▸ AIM OF THE TASK
In the output, include exactly the lines from the beginning of the records up to and including the one that contains "- **Weekly Summaries**: Automatically", and leave out the pictures.
########################################
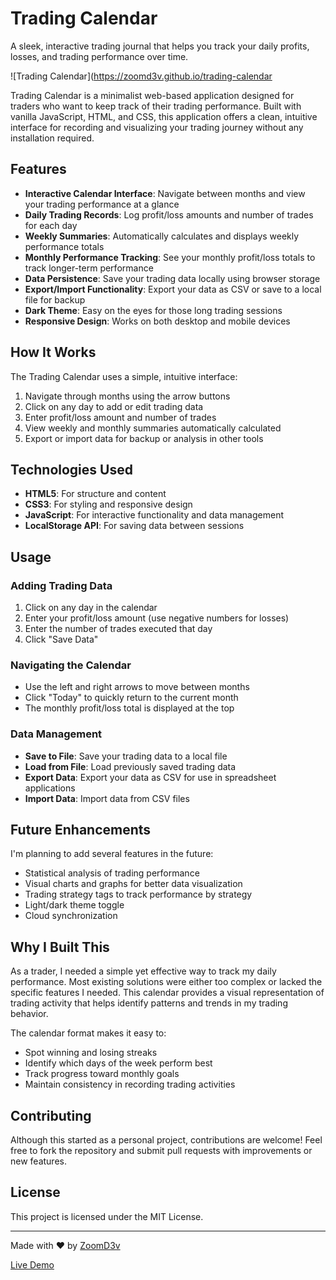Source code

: # Trading Calendar

A sleek, interactive trading journal that helps you track your daily profits, losses, and trading performance over time.

![Trading Calendar](https://zoomd3v.github.io/trading-calendar

Trading Calendar is a minimalist web-based application designed for traders who want to keep track of their trading performance. Built with vanilla JavaScript, HTML, and CSS, this application offers a clean, intuitive interface for recording and visualizing your trading journey without any installation required.

## Features

- **Interactive Calendar Interface**: Navigate between months and view your trading performance at a glance
- **Daily Trading Records**: Log profit/loss amounts and number of trades for each day
- **Weekly Summaries**: Automatically calculates and displays weekly performance totals
- **Monthly Performance Tracking**: See your monthly profit/loss totals to track longer-term performance
- **Data Persistence**: Save your trading data locally using browser storage
- **Export/Import Functionality**: Export your data as CSV or save to a local file for backup
- **Dark Theme**: Easy on the eyes for those long trading sessions
- **Responsive Design**: Works on both desktop and mobile devices

## How It Works

The Trading Calendar uses a simple, intuitive interface:

1. Navigate through months using the arrow buttons
2. Click on any day to add or edit trading data
3. Enter profit/loss amount and number of trades
4. View weekly and monthly summaries automatically calculated
5. Export or import data for backup or analysis in other tools

## Technologies Used

- **HTML5**: For structure and content
- **CSS3**: For styling and responsive design
- **JavaScript**: For interactive functionality and data management
- **LocalStorage API**: For saving data between sessions

## Usage

### Adding Trading Data

1. Click on any day in the calendar
2. Enter your profit/loss amount (use negative numbers for losses)
3. Enter the number of trades executed that day
4. Click "Save Data"

### Navigating the Calendar

- Use the left and right arrows to move between months
- Click "Today" to quickly return to the current month
- The monthly profit/loss total is displayed at the top

### Data Management

- **Save to File**: Save your trading data to a local file
- **Load from File**: Load previously saved trading data
- **Export Data**: Export your data as CSV for use in spreadsheet applications
- **Import Data**: Import data from CSV files

## Future Enhancements

I'm planning to add several features in the future:

- Statistical analysis of trading performance
- Visual charts and graphs for better data visualization
- Trading strategy tags to track performance by strategy
- Light/dark theme toggle
- Cloud synchronization

## Why I Built This

As a trader, I needed a simple yet effective way to track my daily performance. Most existing solutions were either too complex or lacked the specific features I needed. This calendar provides a visual representation of trading activity that helps identify patterns and trends in my trading behavior.

The calendar format makes it easy to:
- Spot winning and losing streaks
- Identify which days of the week perform best
- Track progress toward monthly goals
- Maintain consistency in recording trading activities

## Contributing

Although this started as a personal project, contributions are welcome! Feel free to fork the repository and submit pull requests with improvements or new features.

## License

This project is licensed under the MIT License.

---

Made with ❤️ by [ZoomD3v](https://github.com/zoomd3v)

[Live Demo](https://zoomd3v.github.io/trading-calendar/)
########################################
▸ SOLUTION BELOW
Source code

: # Trading Calendar

A sleek, interactive trading journal that helps you track your daily profits, losses, and trading performance over time.

![Trading Calendar](https://zoomd3v.github.io/trading-calendar

Trading Calendar is a minimalist web-based application designed for traders who want to keep track of their trading performance. Built with vanilla JavaScript, HTML, and CSS, this application offers a clean, intuitive interface for recording and visualizing your trading journey without any installation required.

## Features

- **Interactive Calendar Interface**: Navigate between months and view your trading performance at a glance
- **Daily Trading Records**: Log profit/loss amounts and number of trades for each day
- **Weekly Summaries**: Automatically calculates and displays weekly performance totals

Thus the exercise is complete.